2612人が本棚に入れています
本棚に追加
次の駅へ到着すると、私とイケメンさん、痴漢男はすぐに降りた。
ほっとした瞬間、痴漢男はイケメンさんの腕を噛んで、抑えられた手をほどいて走り出す。
私は驚き「大丈夫ですか?」と尋ねたときには、もう彼の姿は無かった。
戸惑いながら周囲を確認すると痴漢男が逃げた先へ走り、あっという間に追い付くと飛びかかった。転んで地面へうつ伏せになる痴漢男の腕を背面へ回し、取り押さえる。
……嘘。

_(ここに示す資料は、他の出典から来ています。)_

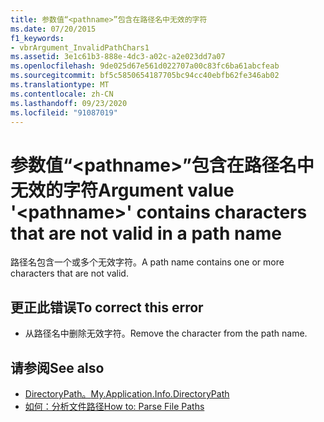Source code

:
 ```yaml
---
title: 参数值“<pathname>”包含在路径名中无效的字符
ms.date: 07/20/2015
f1_keywords:
- vbrArgument_InvalidPathChars1
ms.assetid: 3e1c61b3-888e-4dc3-a02c-a2e023dd7a07
ms.openlocfilehash: 9de025d67e561d022707a00c83fc6ba61abcfeab
ms.sourcegitcommit: bf5c5850654187705bc94cc40ebfb62fe346ab02
ms.translationtype: MT
ms.contentlocale: zh-CN
ms.lasthandoff: 09/23/2020
ms.locfileid: "91087019"
---
```

# <a name="argument-value-pathname-contains-characters-that-are-not-valid-in-a-path-name"></a><span data-ttu-id="ff05d-102">参数值“\<pathname>”包含在路径名中无效的字符</span><span class="sxs-lookup"><span data-stu-id="ff05d-102">Argument value '\<pathname>' contains characters that are not valid in a path name</span></span>

<span data-ttu-id="ff05d-103">路径名包含一个或多个无效字符。</span><span class="sxs-lookup"><span data-stu-id="ff05d-103">A path name contains one or more characters that are not valid.</span></span>  
  
## <a name="to-correct-this-error"></a><span data-ttu-id="ff05d-104">更正此错误</span><span class="sxs-lookup"><span data-stu-id="ff05d-104">To correct this error</span></span>  
  
- <span data-ttu-id="ff05d-105">从路径名中删除无效字符。</span><span class="sxs-lookup"><span data-stu-id="ff05d-105">Remove the character from the path name.</span></span>  
  
## <a name="see-also"></a><span data-ttu-id="ff05d-106">请参阅</span><span class="sxs-lookup"><span data-stu-id="ff05d-106">See also</span></span>

- [<span data-ttu-id="ff05d-107">DirectoryPath。</span><span class="sxs-lookup"><span data-stu-id="ff05d-107">My.Application.Info.DirectoryPath</span></span>](xref:Microsoft.VisualBasic.ApplicationServices.AssemblyInfo.DirectoryPath)
- [<span data-ttu-id="ff05d-108">如何：分析文件路径</span><span class="sxs-lookup"><span data-stu-id="ff05d-108">How to: Parse File Paths</span></span>](../developing-apps/programming/drives-directories-files/how-to-parse-file-paths.md)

何者?
その一瞬の出来事に目を奪われ呆然とした私は、はっと我に返り駅員さんへ痴漢男を捕まえたと助けを求めた。
すぐに鉄道警察が来て、痴漢男は逮捕される。
逃げてもイケメンさんにすぐに捕まるとわかっていたため、男は観念して何の抵抗もしなかった。
「噛まれた場所、大丈夫ですか?」
「これくらい平気だよ」
まだ険しい顔には、背筋が凍るような怒りの瞳がある。整った顔立ちとクールな雰囲気を纏っているため、尚更怖い。
「見せて下さい」
彼の袖をまくると「うわっ」つい声を漏らす。
歯形がしっかりとついていて、血が出ている。
「これ、平気じゃないですよ。すぐにトイレで洗って下さい」
「いや、大丈夫だか」「大丈夫じゃないです。早く」
声を強くして言い、トイレの方向へ背中を押す。触れただけでほどよい筋肉がついていることがわかった。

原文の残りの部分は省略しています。